Boris Vsevolodovich Gromov (; born 7 November 1943) is a prominent Russian military and political figure. From 2000 to 2012, he was the Governor of Moscow Oblast.

Biography
Born 7 November 1943 in Saratov, Russian SFSR, Soviet Union, he graduated from a Suvorov military cadet school, the Leningrad Military Commanders School and later from the Frunze Military Academy in Moscow, as well as the General Staff Academy.

During the Soviet–Afghan War, Gromov did three tours of duty (1980–1982, 1985–1986, 1987–1989), and was best known for the two years as the last Commander of the 40th Army in Afghanistan. Gromov was the last Soviet soldier to leave Afghanistan, crossing on foot the Friendship Bridge spanning the Amu-Daria river on 15 February 1989, the day the Soviet pullout from Afghanistan was completed.

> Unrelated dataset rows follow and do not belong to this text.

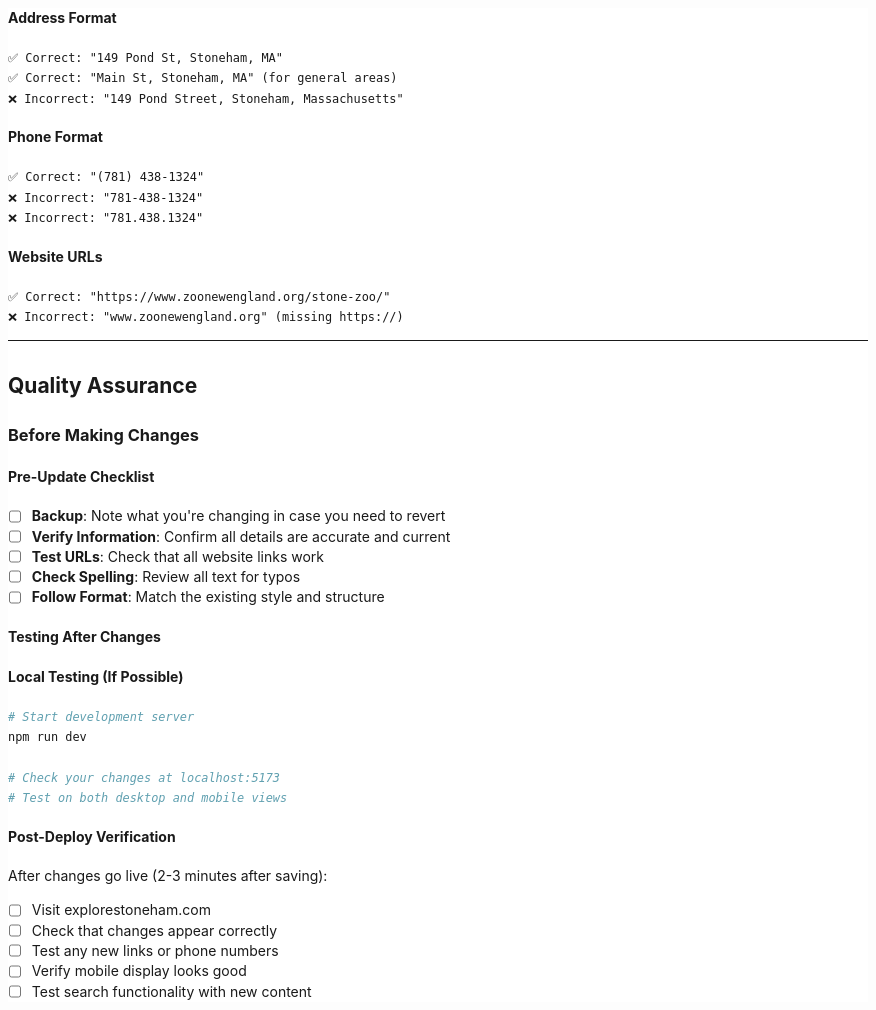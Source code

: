 #### Address Format
```
✅ Correct: "149 Pond St, Stoneham, MA"
✅ Correct: "Main St, Stoneham, MA" (for general areas)
❌ Incorrect: "149 Pond Street, Stoneham, Massachusetts"
```

#### Phone Format
```
✅ Correct: "(781) 438-1324"
❌ Incorrect: "781-438-1324"
❌ Incorrect: "781.438.1324"
```

#### Website URLs
```
✅ Correct: "https://www.zoonewengland.org/stone-zoo/"
❌ Incorrect: "www.zoonewengland.org" (missing https://)
```

---

## Quality Assurance

### Before Making Changes

#### Pre-Update Checklist
- [ ] **Backup**: Note what you're changing in case you need to revert
- [ ] **Verify Information**: Confirm all details are accurate and current
- [ ] **Test URLs**: Check that all website links work
- [ ] **Check Spelling**: Review all text for typos
- [ ] **Follow Format**: Match the existing style and structure

#### Testing After Changes

#### Local Testing (If Possible)
```bash
# Start development server
npm run dev

# Check your changes at localhost:5173
# Test on both desktop and mobile views
```

#### Post-Deploy Verification
After changes go live (2-3 minutes after saving):
- [ ] Visit explorestoneham.com
- [ ] Check that changes appear correctly
- [ ] Test any new links or phone numbers
- [ ] Verify mobile display looks good
- [ ] Test search functionality with new content
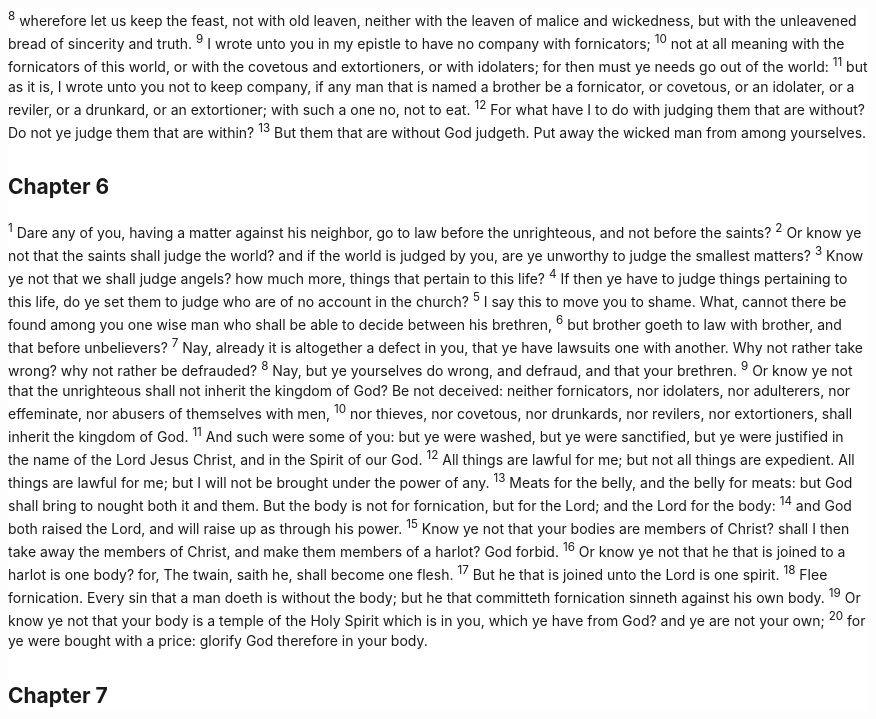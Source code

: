<sup>8</sup> wherefore let us keep the feast, not with old leaven, neither with the leaven of malice and wickedness, but with the unleavened bread of sincerity and truth.
<sup>9</sup> I wrote unto you in my epistle to have no company with fornicators;
<sup>10</sup> not at all meaning with the fornicators of this world, or with the covetous and extortioners, or with idolaters; for then must ye needs go out of the world:
<sup>11</sup> but as it is, I wrote unto you not to keep company, if any man that is named a brother be a fornicator, or covetous, or an idolater, or a reviler, or a drunkard, or an extortioner; with such a one no, not to eat.
<sup>12</sup> For what have I to do with judging them that are without? Do not ye judge them that are within?
<sup>13</sup> But them that are without God judgeth. Put away the wicked man from among yourselves.
## Chapter 6

<sup>1</sup> Dare any of you, having a matter against his neighbor, go to law before the unrighteous, and not before the saints?
<sup>2</sup> Or know ye not that the saints shall judge the world? and if the world is judged by you, are ye unworthy to judge the smallest matters?
<sup>3</sup> Know ye not that we shall judge angels? how much more, things that pertain to this life?
<sup>4</sup> If then ye have to judge things pertaining to this life, do ye set them to judge who are of no account in the church?
<sup>5</sup> I say this to move you to shame. What, cannot there be found among you one wise man who shall be able to decide between his brethren,
<sup>6</sup> but brother goeth to law with brother, and that before unbelievers?
<sup>7</sup> Nay, already it is altogether a defect in you, that ye have lawsuits one with another. Why not rather take wrong? why not rather be defrauded?
<sup>8</sup> Nay, but ye yourselves do wrong, and defraud, and that your brethren.
<sup>9</sup> Or know ye not that the unrighteous shall not inherit the kingdom of God? Be not deceived: neither fornicators, nor idolaters, nor adulterers, nor effeminate, nor abusers of themselves with men,
<sup>10</sup> nor thieves, nor covetous, nor drunkards, nor revilers, nor extortioners, shall inherit the kingdom of God.
<sup>11</sup> And such were some of you: but ye were washed, but ye were sanctified, but ye were justified in the name of the Lord Jesus Christ, and in the Spirit of our God.
<sup>12</sup> All things are lawful for me; but not all things are expedient. All things are lawful for me; but I will not be brought under the power of any.
<sup>13</sup> Meats for the belly, and the belly for meats: but God shall bring to nought both it and them. But the body is not for fornication, but for the Lord; and the Lord for the body:
<sup>14</sup> and God both raised the Lord, and will raise up as through his power.
<sup>15</sup> Know ye not that your bodies are members of Christ? shall I then take away the members of Christ, and make them members of a harlot? God forbid.
<sup>16</sup> Or know ye not that he that is joined to a harlot is one body? for, The twain, saith he, shall become one flesh.
<sup>17</sup> But he that is joined unto the Lord is one spirit.
<sup>18</sup> Flee fornication. Every sin that a man doeth is without the body; but he that committeth fornication sinneth against his own body.
<sup>19</sup> Or know ye not that your body is a temple of the Holy Spirit which is in you, which ye have from God? and ye are not your own;
<sup>20</sup> for ye were bought with a price: glorify God therefore in your body.
## Chapter 7
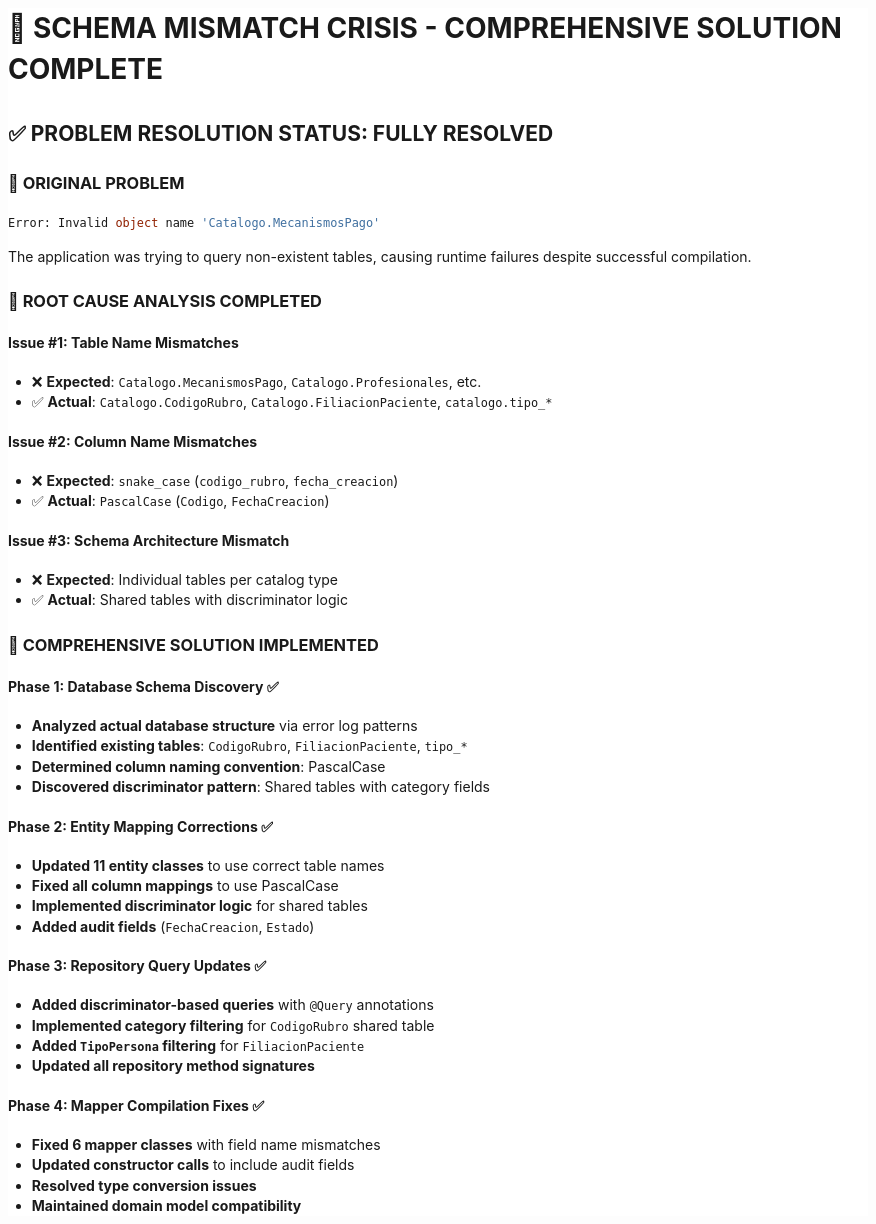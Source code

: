 # 🎯 SCHEMA MISMATCH CRISIS - COMPREHENSIVE SOLUTION COMPLETE

## ✅ **PROBLEM RESOLUTION STATUS: FULLY RESOLVED**

### 🔴 **ORIGINAL PROBLEM**
```sql
Error: Invalid object name 'Catalogo.MecanismosPago'
```
The application was trying to query non-existent tables, causing runtime failures despite successful compilation.

### 🎯 **ROOT CAUSE ANALYSIS COMPLETED**

#### **Issue #1: Table Name Mismatches**
- ❌ **Expected**: `Catalogo.MecanismosPago`, `Catalogo.Profesionales`, etc.
- ✅ **Actual**: `Catalogo.CodigoRubro`, `Catalogo.FiliacionPaciente`, `catalogo.tipo_*`

#### **Issue #2: Column Name Mismatches** 
- ❌ **Expected**: `snake_case` (`codigo_rubro`, `fecha_creacion`)
- ✅ **Actual**: `PascalCase` (`Codigo`, `FechaCreacion`)

#### **Issue #3: Schema Architecture Mismatch**
- ❌ **Expected**: Individual tables per catalog type
- ✅ **Actual**: Shared tables with discriminator logic

### 🚀 **COMPREHENSIVE SOLUTION IMPLEMENTED**

#### **Phase 1: Database Schema Discovery** ✅
- **Analyzed actual database structure** via error log patterns
- **Identified existing tables**: `CodigoRubro`, `FiliacionPaciente`, `tipo_*`
- **Determined column naming convention**: PascalCase
- **Discovered discriminator pattern**: Shared tables with category fields

#### **Phase 2: Entity Mapping Corrections** ✅
- **Updated 11 entity classes** to use correct table names
- **Fixed all column mappings** to use PascalCase
- **Implemented discriminator logic** for shared tables
- **Added audit fields** (`FechaCreacion`, `Estado`)

#### **Phase 3: Repository Query Updates** ✅
- **Added discriminator-based queries** with `@Query` annotations
- **Implemented category filtering** for `CodigoRubro` shared table
- **Added `TipoPersona` filtering** for `FiliacionPaciente`
- **Updated all repository method signatures**

#### **Phase 4: Mapper Compilation Fixes** ✅
- **Fixed 6 mapper classes** with field name mismatches
- **Updated constructor calls** to include audit fields
- **Resolved type conversion issues**
- **Maintained domain model compatibility**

He received the highest military award – the golden star of the Hero of the Soviet Union after Operation Magistral had lifted the siege of the city of Khost in eastern Afghanistan.

During the Red Army withdrawal in February 1989, 30 to 40 military trucks crammed with Afghan historical treasures crossed into the Soviet Union, under orders from General Boris Gromov. He cut an antique Tekke carpet stolen from Darul Aman Palace into several pieces, and gave it to his acquaintances.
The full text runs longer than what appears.